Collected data
- Opening Delimiter -

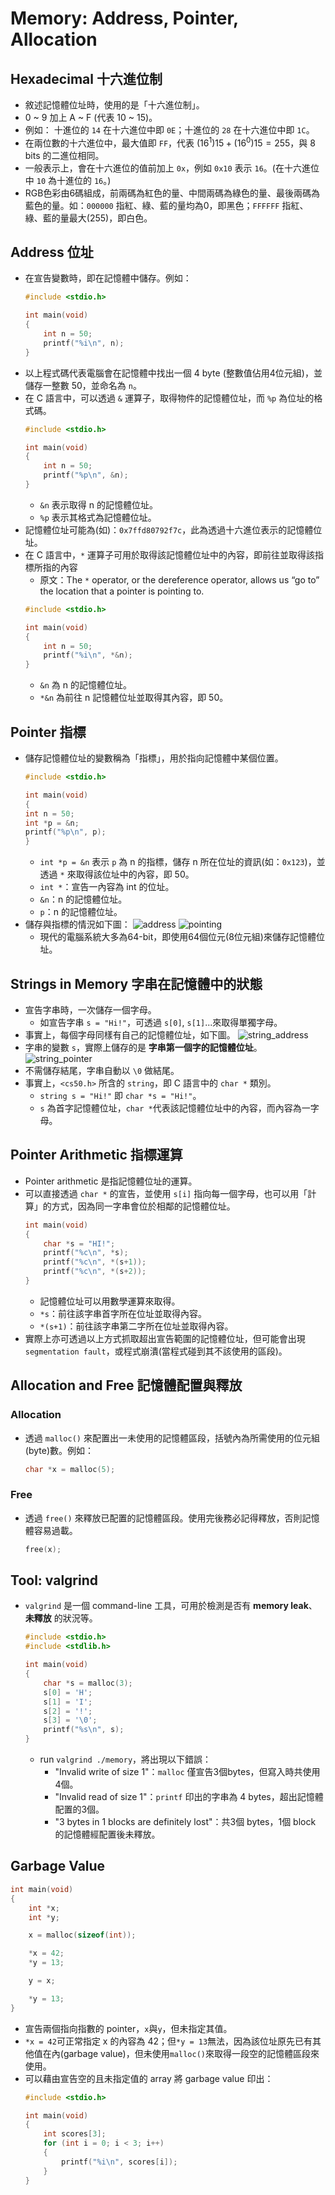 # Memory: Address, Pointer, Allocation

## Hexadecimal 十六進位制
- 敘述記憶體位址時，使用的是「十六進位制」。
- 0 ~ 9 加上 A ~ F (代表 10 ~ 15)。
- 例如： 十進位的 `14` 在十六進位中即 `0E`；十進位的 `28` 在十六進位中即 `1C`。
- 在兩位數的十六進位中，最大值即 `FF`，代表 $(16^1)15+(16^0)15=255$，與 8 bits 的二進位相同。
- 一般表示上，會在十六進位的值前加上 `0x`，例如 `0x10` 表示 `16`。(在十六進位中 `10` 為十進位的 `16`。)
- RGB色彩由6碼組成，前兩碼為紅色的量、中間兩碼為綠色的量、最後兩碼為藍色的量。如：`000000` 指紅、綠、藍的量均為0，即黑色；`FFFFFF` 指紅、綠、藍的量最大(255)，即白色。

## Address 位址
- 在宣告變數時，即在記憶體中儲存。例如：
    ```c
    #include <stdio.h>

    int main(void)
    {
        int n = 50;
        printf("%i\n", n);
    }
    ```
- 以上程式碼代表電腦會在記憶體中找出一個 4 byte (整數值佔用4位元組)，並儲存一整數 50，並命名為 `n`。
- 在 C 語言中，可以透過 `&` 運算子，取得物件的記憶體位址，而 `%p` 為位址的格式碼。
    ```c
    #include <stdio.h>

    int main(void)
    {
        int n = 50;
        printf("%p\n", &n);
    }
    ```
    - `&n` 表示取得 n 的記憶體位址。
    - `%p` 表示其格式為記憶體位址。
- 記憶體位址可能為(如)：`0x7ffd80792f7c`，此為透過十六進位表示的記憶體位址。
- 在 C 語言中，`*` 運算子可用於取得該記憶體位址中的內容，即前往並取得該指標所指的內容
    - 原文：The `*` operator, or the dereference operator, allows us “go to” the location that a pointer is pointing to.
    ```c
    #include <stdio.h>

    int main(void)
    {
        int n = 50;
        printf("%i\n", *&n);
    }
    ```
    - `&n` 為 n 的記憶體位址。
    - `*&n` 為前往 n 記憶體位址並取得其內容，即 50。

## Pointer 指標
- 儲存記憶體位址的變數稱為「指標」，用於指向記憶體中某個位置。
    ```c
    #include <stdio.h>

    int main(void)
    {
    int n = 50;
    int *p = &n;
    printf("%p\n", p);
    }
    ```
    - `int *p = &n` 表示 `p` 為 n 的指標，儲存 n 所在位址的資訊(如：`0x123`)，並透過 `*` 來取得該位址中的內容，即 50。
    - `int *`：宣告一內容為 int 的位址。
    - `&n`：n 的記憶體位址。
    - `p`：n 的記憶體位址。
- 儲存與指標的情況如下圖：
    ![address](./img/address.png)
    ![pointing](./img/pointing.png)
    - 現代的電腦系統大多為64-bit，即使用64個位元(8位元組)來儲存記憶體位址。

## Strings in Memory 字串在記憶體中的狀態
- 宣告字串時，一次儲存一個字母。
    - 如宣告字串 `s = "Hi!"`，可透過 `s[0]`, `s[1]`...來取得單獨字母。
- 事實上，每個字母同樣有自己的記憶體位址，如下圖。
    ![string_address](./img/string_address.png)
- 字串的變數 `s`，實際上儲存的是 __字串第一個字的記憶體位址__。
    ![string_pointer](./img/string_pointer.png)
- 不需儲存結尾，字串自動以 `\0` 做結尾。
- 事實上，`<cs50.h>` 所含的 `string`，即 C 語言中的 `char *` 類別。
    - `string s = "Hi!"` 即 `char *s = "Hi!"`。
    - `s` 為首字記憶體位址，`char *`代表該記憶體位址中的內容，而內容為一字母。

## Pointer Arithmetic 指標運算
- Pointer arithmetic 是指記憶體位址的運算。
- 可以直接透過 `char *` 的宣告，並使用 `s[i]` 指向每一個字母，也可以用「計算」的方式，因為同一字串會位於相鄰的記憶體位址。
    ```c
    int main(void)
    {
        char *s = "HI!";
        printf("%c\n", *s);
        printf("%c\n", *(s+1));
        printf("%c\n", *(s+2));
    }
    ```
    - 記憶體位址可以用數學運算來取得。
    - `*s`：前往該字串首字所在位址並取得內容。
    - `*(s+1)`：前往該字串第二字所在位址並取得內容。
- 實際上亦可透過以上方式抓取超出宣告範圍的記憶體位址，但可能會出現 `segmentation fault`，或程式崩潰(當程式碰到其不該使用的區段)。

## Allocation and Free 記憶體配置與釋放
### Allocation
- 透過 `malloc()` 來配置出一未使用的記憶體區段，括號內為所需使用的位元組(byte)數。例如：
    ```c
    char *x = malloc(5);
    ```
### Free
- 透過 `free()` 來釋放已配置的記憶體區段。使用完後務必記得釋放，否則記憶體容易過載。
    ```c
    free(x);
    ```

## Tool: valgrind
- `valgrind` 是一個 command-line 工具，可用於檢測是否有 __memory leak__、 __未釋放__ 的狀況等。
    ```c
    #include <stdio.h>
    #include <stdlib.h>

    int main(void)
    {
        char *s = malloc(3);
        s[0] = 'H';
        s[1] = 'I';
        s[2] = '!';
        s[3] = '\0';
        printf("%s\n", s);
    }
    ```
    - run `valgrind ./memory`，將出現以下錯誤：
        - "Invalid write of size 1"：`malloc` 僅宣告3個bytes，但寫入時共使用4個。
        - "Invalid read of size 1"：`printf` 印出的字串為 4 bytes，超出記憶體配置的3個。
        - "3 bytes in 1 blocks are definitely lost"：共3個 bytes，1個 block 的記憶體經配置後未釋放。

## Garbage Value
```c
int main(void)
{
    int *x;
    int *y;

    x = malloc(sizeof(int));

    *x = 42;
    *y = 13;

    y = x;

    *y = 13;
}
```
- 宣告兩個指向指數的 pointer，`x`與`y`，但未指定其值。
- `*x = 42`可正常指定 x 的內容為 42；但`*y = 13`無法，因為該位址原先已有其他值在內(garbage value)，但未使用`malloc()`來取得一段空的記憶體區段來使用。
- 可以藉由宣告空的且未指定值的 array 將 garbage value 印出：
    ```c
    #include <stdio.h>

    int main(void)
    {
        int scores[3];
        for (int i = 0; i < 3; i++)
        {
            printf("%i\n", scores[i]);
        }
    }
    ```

- Closing Delimiter -

WHAT NEEDS TO BE DONE | Only lines that hold the string "valgrind" belong in the answer, so copy every one of them from the records.

EXPECTED OUTPUT |
## Tool: valgrind
- `valgrind` 是一個 command-line 工具，可用於檢測是否有 __memory leak__、 __未釋放__ 的狀況等。
    - run `valgrind ./memory`，將出現以下錯誤：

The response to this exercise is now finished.